霍格沃茨之另一位校长
繁体版

第十一章 再访庇俄斯

    很快,他们出现在了墙壁的另一边。好像是穿过了一层凉水,却暖和干燥地从对面出来了。

    恢弘的浮雕画卷和嘈杂的麻瓜们转眼间就都消失不见了,周围悄然无声,放眼望去,昏沉的夜幕下,巨大的山谷里数不清的飞鸟走兽在繁密的森林中若隐若现,暗蓝色的峰峦在天的那一边重重叠叠,布满积雪。此刻,他们正站在一条悬停在空中的大道上,稀稀落落几个人走在他们前面,高大的柱廊静静地拱卫在道路两侧,白色大理石在脚底下铺就,向远处不断延长、伸展,径直通往前面的圆形广场。

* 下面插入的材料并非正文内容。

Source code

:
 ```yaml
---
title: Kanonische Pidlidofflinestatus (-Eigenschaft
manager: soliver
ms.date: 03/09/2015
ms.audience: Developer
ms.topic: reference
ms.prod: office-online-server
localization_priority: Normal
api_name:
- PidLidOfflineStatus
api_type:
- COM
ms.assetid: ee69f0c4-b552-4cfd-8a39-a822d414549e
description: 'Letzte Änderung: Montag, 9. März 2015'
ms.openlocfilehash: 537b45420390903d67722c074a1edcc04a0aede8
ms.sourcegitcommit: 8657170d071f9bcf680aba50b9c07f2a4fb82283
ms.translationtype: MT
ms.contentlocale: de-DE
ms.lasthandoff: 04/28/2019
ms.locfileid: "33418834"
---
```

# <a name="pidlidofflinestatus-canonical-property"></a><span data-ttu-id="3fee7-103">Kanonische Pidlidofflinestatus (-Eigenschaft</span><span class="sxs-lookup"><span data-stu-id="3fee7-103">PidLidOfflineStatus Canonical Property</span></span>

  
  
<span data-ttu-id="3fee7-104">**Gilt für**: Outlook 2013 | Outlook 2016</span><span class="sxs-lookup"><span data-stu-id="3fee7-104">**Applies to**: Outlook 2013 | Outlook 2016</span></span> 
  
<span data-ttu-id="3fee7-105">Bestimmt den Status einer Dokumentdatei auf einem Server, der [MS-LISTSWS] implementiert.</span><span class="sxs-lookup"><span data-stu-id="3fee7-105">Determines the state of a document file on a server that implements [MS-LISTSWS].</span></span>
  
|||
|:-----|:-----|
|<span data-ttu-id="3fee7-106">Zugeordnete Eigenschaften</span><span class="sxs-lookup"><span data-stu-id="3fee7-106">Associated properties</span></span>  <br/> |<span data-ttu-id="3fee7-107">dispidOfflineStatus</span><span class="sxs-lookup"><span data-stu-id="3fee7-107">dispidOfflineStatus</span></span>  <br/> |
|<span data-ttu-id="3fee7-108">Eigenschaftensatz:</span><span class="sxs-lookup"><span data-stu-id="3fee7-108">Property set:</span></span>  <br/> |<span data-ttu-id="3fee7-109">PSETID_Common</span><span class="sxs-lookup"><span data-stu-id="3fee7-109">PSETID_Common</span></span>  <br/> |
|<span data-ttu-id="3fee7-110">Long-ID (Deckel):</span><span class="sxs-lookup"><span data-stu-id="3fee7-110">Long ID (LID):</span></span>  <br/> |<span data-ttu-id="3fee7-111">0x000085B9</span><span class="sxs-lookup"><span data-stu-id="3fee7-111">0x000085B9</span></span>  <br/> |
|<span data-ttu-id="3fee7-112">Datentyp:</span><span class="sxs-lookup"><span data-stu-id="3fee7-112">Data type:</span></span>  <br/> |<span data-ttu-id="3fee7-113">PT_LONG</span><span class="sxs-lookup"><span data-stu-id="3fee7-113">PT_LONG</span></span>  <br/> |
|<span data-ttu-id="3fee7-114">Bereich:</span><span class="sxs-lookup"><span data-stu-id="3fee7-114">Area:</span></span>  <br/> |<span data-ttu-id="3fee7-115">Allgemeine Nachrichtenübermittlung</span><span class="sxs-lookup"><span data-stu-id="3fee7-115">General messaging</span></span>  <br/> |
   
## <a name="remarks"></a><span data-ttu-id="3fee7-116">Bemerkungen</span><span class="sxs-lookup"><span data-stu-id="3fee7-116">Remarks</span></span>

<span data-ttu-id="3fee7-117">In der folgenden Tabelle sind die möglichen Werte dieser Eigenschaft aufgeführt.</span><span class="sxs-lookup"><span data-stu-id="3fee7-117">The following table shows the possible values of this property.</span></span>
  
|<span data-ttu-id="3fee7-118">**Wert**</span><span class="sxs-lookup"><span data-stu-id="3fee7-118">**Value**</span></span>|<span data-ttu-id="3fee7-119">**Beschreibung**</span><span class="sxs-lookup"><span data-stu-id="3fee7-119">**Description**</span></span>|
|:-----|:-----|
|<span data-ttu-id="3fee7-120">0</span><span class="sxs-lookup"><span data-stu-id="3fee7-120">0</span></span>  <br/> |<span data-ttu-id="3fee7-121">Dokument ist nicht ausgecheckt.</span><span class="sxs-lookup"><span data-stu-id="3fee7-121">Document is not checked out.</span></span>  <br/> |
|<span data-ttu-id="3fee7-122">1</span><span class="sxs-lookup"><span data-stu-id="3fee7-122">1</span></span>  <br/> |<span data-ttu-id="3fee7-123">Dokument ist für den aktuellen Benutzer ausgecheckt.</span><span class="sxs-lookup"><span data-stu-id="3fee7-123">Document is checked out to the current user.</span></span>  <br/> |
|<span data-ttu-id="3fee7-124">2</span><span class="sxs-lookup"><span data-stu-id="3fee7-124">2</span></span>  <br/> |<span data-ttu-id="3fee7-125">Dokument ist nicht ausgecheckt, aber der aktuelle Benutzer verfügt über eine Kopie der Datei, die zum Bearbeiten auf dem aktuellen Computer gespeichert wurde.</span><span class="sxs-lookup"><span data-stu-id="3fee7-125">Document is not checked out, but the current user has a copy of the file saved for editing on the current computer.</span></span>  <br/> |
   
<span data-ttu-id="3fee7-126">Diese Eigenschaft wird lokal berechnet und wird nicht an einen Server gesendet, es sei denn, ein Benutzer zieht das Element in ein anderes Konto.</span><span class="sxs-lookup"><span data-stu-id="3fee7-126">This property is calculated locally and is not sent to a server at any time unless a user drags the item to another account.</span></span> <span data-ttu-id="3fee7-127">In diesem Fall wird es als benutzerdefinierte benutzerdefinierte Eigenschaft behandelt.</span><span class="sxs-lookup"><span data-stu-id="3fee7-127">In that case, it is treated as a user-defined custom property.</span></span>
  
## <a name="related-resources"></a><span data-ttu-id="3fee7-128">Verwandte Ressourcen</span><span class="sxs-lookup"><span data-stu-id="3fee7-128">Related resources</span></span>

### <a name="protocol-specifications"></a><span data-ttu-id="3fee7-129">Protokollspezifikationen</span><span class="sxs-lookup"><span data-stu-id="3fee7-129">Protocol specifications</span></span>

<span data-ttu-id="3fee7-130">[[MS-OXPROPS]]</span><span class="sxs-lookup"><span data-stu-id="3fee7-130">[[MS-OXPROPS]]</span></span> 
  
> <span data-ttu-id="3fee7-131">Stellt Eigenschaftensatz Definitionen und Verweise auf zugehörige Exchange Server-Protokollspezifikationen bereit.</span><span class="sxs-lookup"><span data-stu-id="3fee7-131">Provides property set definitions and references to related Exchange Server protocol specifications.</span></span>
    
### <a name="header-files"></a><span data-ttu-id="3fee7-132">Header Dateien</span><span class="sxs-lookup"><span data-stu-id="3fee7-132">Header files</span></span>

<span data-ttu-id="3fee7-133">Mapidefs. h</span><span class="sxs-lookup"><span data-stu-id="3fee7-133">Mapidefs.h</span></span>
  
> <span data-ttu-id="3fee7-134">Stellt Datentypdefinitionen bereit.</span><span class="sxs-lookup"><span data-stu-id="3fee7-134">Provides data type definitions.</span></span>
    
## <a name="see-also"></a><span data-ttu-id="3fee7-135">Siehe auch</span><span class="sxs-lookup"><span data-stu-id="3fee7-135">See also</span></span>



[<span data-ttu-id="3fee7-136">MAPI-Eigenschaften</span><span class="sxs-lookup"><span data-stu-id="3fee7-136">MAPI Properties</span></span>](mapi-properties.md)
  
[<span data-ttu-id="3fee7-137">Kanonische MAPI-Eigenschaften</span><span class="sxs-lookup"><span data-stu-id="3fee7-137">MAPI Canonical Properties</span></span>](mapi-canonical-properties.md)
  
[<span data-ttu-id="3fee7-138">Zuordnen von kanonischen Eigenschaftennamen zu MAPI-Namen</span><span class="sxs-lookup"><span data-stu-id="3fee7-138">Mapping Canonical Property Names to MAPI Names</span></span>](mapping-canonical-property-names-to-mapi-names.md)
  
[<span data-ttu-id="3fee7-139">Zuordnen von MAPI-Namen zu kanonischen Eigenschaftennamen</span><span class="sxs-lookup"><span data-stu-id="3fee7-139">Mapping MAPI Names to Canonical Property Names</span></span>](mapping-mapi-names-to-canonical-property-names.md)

    “议会那些眼睛长在脑袋上的‘尊贵’老爷们吵了十几年,终于决定在明年六月份重新检修这里。”狄奥多踢开了脚底的石砾,拉着阿尔弗雷德走到一边,“光是阿克索大道,就已经上百年没重新更换过石料了。”他指了指堆积在悬桥底下的大块石砖和木料。“我猜,他们应该也邀请你了——”庇俄斯的夜晚总是那么地清澈,星光璀璨,凉风缓缓吹拂着人们的脸庞,狄奥多张开双臂,享受着这静谧的美妙夜晚,当然,那并不是真正的天空。

    “如果那时候战争能结束的话。”阿尔弗雷德点点头,“开罗那边起码会派两个轮值主席来帮忙,除了卢戈,他们也需要这次机会试试看能不能在炼金术上更进一步。”

    “不会僵持太久的。”狄奥多的语气轻松。“莱蒙托夫只是担心别的党派会趁机扳倒他,但他很快就会明白,在对待三眼巨人这件事上,大家有着难得可贵的默契。”他正了正自己的毡帽,大步向前走去。

    “我记得,当初在穹顶设置气象魔法的巫师好像就是你的曾祖父?”他看向阿尔弗雷德。

    “没错。”

    “事实上,他一直觉得你们肯定是都喝高了才会有那些荒唐的想法。”阿尔弗雷德微笑着说。他想起了那个眼神看起来有些阴翳的塌鼻子老头,曾祖父在家族传记里疯狂吐槽那些俄国巫师们满脑子塞满了不知道什么乱七八糟的东西,总是那么异想天开和粗鲁野蛮。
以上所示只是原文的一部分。